Material provided:
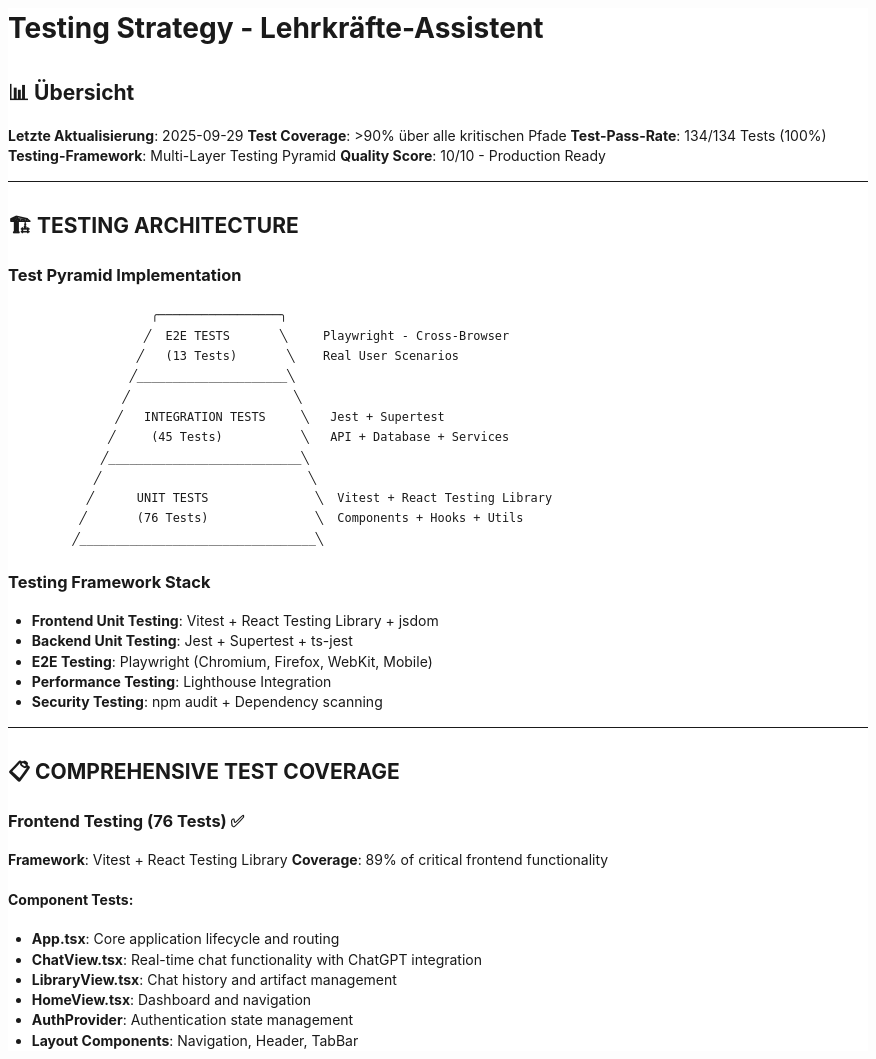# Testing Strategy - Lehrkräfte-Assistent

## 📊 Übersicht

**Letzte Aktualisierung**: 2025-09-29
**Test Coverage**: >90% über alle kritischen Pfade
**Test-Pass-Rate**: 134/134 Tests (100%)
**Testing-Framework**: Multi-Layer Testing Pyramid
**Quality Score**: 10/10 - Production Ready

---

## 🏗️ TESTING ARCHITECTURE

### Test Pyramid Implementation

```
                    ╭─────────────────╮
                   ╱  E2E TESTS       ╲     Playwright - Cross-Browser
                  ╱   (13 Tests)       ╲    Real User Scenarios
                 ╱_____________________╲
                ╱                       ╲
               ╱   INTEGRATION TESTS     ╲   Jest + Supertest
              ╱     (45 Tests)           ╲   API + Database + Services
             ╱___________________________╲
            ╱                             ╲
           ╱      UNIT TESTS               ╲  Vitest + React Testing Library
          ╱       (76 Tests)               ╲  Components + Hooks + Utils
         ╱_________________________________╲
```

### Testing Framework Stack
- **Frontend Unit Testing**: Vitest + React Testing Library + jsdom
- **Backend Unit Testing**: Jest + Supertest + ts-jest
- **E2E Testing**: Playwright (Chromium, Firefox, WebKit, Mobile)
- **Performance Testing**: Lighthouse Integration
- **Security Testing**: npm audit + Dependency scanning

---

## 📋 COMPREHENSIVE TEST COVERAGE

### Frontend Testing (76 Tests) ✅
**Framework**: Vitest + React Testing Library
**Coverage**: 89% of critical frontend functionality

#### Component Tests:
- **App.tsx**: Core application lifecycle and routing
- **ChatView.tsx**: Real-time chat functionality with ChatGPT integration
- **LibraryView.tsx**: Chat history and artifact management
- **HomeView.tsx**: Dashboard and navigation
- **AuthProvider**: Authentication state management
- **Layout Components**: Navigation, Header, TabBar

...

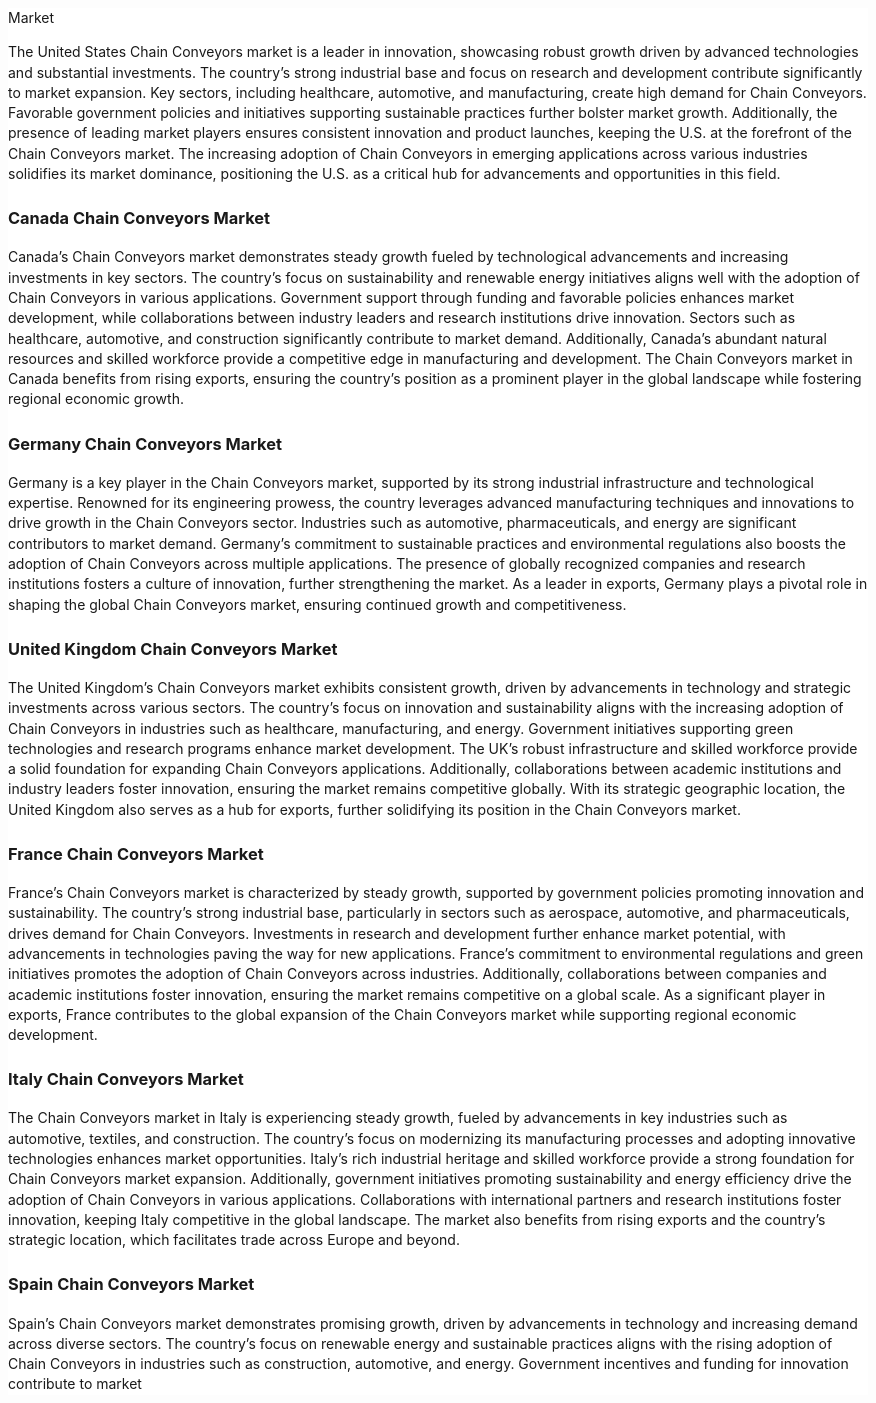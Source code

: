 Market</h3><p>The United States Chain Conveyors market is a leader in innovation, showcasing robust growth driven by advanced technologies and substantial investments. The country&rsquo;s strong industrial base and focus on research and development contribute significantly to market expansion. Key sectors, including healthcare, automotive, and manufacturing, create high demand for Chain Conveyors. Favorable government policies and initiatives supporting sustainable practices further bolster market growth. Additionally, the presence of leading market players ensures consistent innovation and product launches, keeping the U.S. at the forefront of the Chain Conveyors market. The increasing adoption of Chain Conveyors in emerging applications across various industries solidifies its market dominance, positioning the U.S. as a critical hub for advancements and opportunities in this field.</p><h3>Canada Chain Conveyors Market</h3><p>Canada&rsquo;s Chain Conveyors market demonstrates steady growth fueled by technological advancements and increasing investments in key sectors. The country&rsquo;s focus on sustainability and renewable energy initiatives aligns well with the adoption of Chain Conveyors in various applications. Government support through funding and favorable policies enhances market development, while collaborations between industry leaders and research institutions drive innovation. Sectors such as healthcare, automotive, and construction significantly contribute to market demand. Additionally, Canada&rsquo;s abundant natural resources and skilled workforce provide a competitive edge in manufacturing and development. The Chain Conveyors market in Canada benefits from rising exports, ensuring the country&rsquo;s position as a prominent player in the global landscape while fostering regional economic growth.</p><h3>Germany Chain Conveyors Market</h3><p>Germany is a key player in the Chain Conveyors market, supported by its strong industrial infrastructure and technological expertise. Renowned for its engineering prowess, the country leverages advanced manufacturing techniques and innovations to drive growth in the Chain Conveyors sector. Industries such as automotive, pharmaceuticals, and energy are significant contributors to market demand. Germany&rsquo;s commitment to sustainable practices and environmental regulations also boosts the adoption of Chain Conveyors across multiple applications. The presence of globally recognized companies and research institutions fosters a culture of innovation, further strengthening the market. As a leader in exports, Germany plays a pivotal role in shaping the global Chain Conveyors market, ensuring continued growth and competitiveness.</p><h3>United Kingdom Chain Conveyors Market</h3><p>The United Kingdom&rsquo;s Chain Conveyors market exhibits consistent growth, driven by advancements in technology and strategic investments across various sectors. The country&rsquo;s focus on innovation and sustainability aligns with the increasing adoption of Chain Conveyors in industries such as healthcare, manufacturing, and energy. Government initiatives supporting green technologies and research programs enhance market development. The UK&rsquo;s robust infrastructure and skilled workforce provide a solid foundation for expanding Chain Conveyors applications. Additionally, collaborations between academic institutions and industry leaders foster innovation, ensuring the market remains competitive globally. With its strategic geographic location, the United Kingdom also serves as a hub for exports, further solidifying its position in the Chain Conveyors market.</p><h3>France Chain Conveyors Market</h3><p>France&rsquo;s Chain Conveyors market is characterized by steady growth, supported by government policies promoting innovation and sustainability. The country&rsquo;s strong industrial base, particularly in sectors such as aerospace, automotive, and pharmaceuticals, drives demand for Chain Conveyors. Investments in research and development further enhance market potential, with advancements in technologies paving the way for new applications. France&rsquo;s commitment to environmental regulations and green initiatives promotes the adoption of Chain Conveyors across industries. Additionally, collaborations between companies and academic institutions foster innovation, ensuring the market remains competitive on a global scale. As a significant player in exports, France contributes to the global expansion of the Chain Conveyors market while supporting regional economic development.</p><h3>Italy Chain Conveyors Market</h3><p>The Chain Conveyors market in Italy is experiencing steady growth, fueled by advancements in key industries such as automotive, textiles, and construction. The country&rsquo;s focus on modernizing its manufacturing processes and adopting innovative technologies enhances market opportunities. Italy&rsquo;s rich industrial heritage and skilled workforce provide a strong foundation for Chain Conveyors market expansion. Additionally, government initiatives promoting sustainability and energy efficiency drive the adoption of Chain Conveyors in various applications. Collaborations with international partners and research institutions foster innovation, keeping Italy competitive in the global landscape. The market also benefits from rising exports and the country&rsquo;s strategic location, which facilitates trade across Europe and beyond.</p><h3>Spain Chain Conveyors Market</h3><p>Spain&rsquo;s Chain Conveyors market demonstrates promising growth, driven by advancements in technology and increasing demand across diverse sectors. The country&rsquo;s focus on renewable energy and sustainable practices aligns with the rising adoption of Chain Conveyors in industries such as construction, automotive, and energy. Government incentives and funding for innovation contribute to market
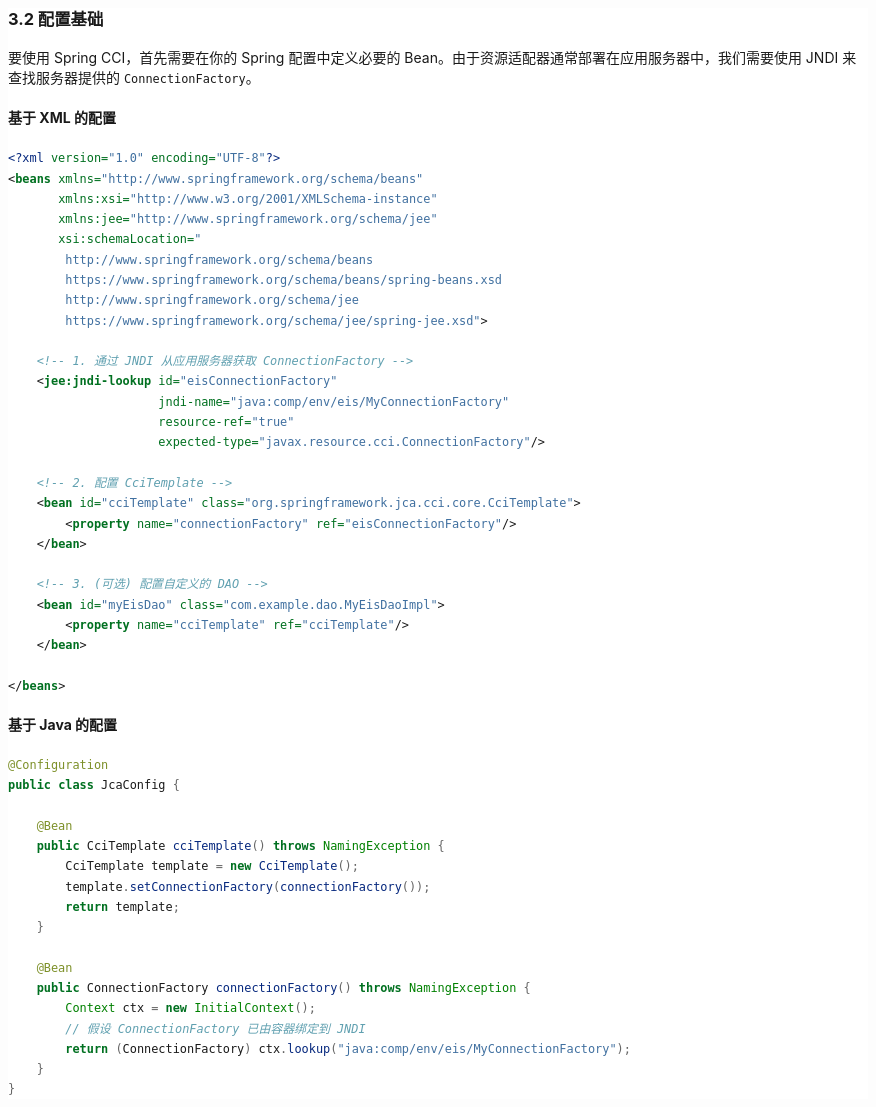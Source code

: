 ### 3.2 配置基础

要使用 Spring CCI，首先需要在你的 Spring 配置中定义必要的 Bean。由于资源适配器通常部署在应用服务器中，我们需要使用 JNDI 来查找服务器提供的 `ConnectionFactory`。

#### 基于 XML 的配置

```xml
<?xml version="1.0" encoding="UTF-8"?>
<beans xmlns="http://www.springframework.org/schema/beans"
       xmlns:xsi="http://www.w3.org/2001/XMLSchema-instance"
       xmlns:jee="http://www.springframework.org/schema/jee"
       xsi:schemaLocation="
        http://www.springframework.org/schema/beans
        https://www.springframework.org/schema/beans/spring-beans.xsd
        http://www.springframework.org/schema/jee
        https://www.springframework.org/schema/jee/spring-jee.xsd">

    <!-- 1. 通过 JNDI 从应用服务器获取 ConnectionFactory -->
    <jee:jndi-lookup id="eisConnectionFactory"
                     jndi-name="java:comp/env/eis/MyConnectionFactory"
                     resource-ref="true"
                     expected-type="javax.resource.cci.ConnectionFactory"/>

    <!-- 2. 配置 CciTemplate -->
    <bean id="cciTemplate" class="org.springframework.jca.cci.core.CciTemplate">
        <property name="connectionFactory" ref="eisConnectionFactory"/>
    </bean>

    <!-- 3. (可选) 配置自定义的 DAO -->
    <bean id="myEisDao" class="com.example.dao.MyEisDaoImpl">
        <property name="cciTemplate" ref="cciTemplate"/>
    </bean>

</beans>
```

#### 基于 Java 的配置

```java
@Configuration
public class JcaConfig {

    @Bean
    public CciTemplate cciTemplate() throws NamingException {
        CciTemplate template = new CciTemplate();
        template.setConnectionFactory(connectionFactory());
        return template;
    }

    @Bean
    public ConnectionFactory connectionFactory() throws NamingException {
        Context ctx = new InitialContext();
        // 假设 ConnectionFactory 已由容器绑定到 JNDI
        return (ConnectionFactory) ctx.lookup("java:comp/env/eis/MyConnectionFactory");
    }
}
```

...

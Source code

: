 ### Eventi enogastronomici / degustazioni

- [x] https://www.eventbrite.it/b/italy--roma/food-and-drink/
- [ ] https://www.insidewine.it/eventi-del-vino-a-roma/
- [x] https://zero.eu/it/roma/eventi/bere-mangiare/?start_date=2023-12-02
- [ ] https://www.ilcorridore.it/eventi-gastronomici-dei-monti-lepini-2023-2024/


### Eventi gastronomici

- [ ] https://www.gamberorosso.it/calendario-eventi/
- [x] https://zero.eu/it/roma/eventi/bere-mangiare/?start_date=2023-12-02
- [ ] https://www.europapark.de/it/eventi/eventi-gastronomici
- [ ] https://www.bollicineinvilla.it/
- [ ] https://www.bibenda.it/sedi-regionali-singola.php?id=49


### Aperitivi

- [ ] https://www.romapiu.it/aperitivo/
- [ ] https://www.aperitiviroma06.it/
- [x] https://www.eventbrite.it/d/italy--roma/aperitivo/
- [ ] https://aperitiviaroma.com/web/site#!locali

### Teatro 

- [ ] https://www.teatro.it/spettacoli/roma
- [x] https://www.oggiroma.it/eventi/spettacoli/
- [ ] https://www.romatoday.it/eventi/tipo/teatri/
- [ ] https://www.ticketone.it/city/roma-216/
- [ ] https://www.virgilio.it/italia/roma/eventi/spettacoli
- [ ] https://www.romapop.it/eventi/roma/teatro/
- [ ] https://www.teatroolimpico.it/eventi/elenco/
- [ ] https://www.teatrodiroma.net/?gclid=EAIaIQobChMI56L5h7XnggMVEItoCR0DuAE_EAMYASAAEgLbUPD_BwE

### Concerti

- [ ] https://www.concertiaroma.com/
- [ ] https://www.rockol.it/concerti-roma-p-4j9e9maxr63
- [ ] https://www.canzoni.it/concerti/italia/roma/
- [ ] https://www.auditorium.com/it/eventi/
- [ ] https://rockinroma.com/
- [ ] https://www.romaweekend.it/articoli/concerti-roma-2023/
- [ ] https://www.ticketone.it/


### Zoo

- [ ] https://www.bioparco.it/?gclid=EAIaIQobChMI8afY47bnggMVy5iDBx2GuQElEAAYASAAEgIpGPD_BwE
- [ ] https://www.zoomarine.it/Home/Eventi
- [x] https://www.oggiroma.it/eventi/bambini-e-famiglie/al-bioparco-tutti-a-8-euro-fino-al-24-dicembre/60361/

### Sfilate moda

Task requirements: Reproduce the entries exactly, from the line with "# Testing Strategy - Lehrkräfte-Assistent" to the line with "- **Layout Components**: Navigation, Header, TabBar", both lines included, keeping no pictures.

Solution for this task:
# Testing Strategy - Lehrkräfte-Assistent

## 📊 Übersicht

**Letzte Aktualisierung**: 2025-09-29
**Test Coverage**: >90% über alle kritischen Pfade
**Test-Pass-Rate**: 134/134 Tests (100%)
**Testing-Framework**: Multi-Layer Testing Pyramid
**Quality Score**: 10/10 - Production Ready

---

## 🏗️ TESTING ARCHITECTURE

### Test Pyramid Implementation

```
                    ╭─────────────────╮
                   ╱  E2E TESTS       ╲     Playwright - Cross-Browser
                  ╱   (13 Tests)       ╲    Real User Scenarios
                 ╱_____________________╲
                ╱                       ╲
               ╱   INTEGRATION TESTS     ╲   Jest + Supertest
              ╱     (45 Tests)           ╲   API + Database + Services
             ╱___________________________╲
            ╱                             ╲
           ╱      UNIT TESTS               ╲  Vitest + React Testing Library
          ╱       (76 Tests)               ╲  Components + Hooks + Utils
         ╱_________________________________╲
```

### Testing Framework Stack
- **Frontend Unit Testing**: Vitest + React Testing Library + jsdom
- **Backend Unit Testing**: Jest + Supertest + ts-jest
- **E2E Testing**: Playwright (Chromium, Firefox, WebKit, Mobile)
- **Performance Testing**: Lighthouse Integration
- **Security Testing**: npm audit + Dependency scanning

---

## 📋 COMPREHENSIVE TEST COVERAGE

### Frontend Testing (76 Tests) ✅
**Framework**: Vitest + React Testing Library
**Coverage**: 89% of critical frontend functionality

#### Component Tests:
- **App.tsx**: Core application lifecycle and routing
- **ChatView.tsx**: Real-time chat functionality with ChatGPT integration
- **LibraryView.tsx**: Chat history and artifact management
- **HomeView.tsx**: Dashboard and navigation
- **AuthProvider**: Authentication state management
- **Layout Components**: Navigation, Header, TabBar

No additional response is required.